In this presentation I will review the evidence (or lack of evidence) on whether learning on a simulator transfers to real patients. I will cover briefly skill-based and rule-based tasks, before focusing on what I believe to be the greatest challenge – knowledge-based tasks – and will add some new data from our centre on transfer of learning.
Dr. Kevin McLaughlin is an Associate Professor in the Department of Medicine and Assistant Dean of UME, Clerkship and Research at the University of Calgary. He graduated from the University of Edinburgh in 1989, and completed his training in Internal Medicine and Nephrology at the University of Glasgow in 2007. After completing a Fellowship in Transplantation at the University of Western Ontario, he took a position as Assistant Professor in the Department of Medicine at the University of Calgary in 1999. He completed an MSc in Medical Education at the University of Calgary in 2003, which included a thesis on the use of concept sorting to study knowledge structure and its effect on problem solving strategies and diagnostic performance. In 2007, under the supervision of Drs.
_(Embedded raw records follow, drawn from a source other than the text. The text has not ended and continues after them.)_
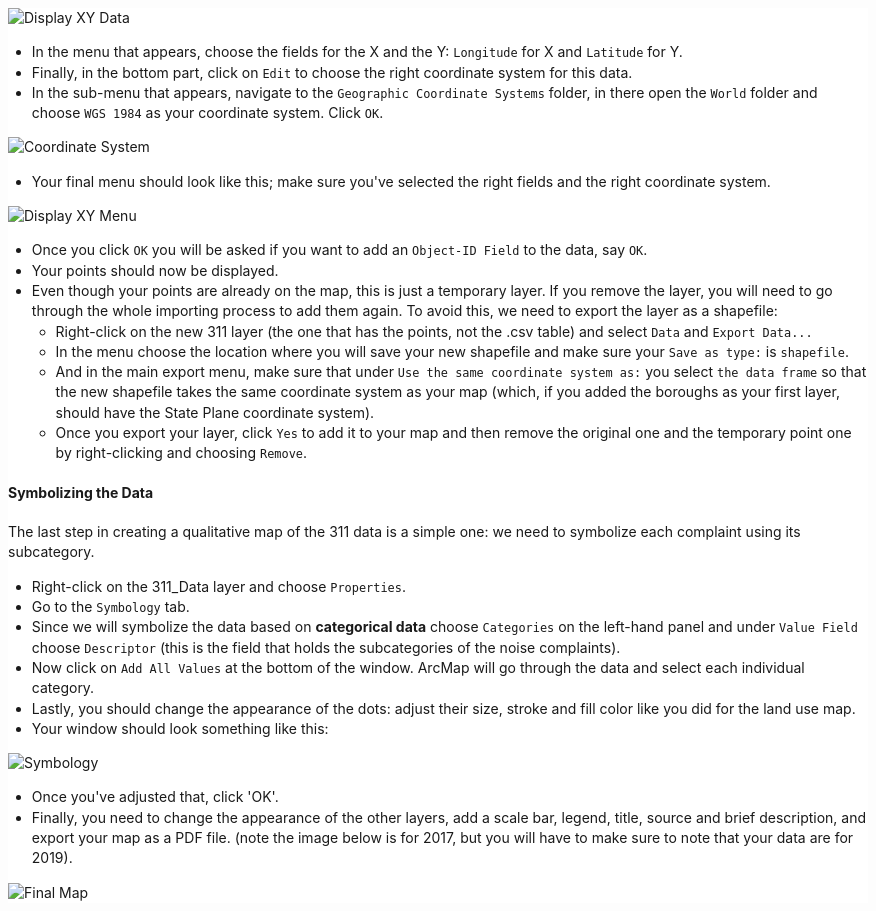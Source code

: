   ![Display XY Data](https://github.com/CenterForSpatialResearch/gis_tutorials/blob/master/Images/Tutorial_23/04_DisplayXY.png)
  * In the menu that appears, choose the fields for the X and the Y: `Longitude` for X and `Latitude` for Y.
  * Finally, in the bottom part, click on `Edit` to choose the right coordinate system for this data.
  * In the sub-menu that appears, navigate to the `Geographic Coordinate Systems` folder, in there open the `World` folder and choose `WGS 1984` as your coordinate system. Click `OK`.

  ![Coordinate System](https://github.com/CenterForSpatialResearch/gis_tutorials/blob/master/Images/Tutorial_23/04_CoordinateSystem.png)
  * Your final menu should look like this; make sure you've selected the right fields and the right coordinate system.

  ![Display XY Menu](https://github.com/CenterForSpatialResearch/gis_tutorials/blob/master/Images/Tutorial_23/04_DisplayXY_Menu.png)
  * Once you click `OK` you will be asked if you want to add an `Object-ID Field` to the data, say `OK`.
  * Your points should now be displayed.
* Even though your points are already on the map, this is just a temporary layer. If you remove the layer, you will need to go through the whole importing process to add them again. To avoid this, we need to export the layer as a shapefile:
  * Right-click on the new 311 layer (the one that has the points, not the .csv table) and select `Data` and `Export Data...`
  * In the menu choose the location where you will save your new shapefile and make sure your `Save as type:` is `shapefile`.
  * And in the main export menu, make sure that under `Use the same coordinate system as:` you select `the data frame` so that the new shapefile takes the same coordinate system as your map (which, if you added the boroughs as your first layer, should have the State Plane coordinate system).
  * Once you export your layer, click `Yes` to add it to your map and then remove the original one and the temporary point one by right-clicking and choosing `Remove`.

#### Symbolizing the Data
The last step in creating a qualitative map of the 311 data is a simple one: we need to symbolize each complaint using its subcategory.
* Right-click on the 311_Data layer and choose `Properties`.
* Go to the `Symbology` tab.
* Since we will symbolize the data based on **categorical data** choose `Categories` on the left-hand panel and under `Value Field` choose `Descriptor` (this is the field that holds the subcategories of the noise complaints).
* Now click on `Add All Values` at the bottom of the window. ArcMap will go through the data and select each individual category.
* Lastly, you should change the appearance of the dots: adjust their size, stroke and fill color like you did for the land use map.
* Your window should look something like this:

![Symbology](https://github.com/CenterForSpatialResearch/gis_tutorials/blob/master/Images/Tutorial_23/05_Symbology.png)
* Once you've adjusted that, click 'OK'.
* Finally, you need to change the appearance of the other layers, add a scale bar, legend, title, source and brief description, and export your map as a PDF file. (note the image below is for 2017, but you will have to make sure to note that your data are for 2019).

![Final Map](https://github.com/CenterForSpatialResearch/gis_tutorials/blob/master/Images/Tutorial_23/05_FinalMap.png)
Henk Schmidt and Remy Rikers, he completed a Ph.D in Medical Education at Erasmus University in Rotterdam, the Netherlands, where his thesis was on the contribution of analytic information processing to diagnostic performance in medicine. His research interests now include skill acquisition during virtual learning experiences and transfer of these skills to the clinical setting.
As an organization accredited to sponsor continuing medical education for physicians by the Committee on Accreditation of Canadian Medical Schools (CACMS), the UBC Division of Continuing Professional Development designates this educational program as meeting the accreditation criteria of the College of Family Physicians of Canada for up to 1.5 Mainpro-M1 credits (per session). This program has been reviewed and approved by UBC Division of Continuing Professional Development. Each physician should claim only those credits he/she actually spent in the activity.
The CHES Research Rounds is a self-approved group learning activity (Section 1) as defined by the Maintenance of Certification program of the Royal College of Physicians and Surgeons of Canada.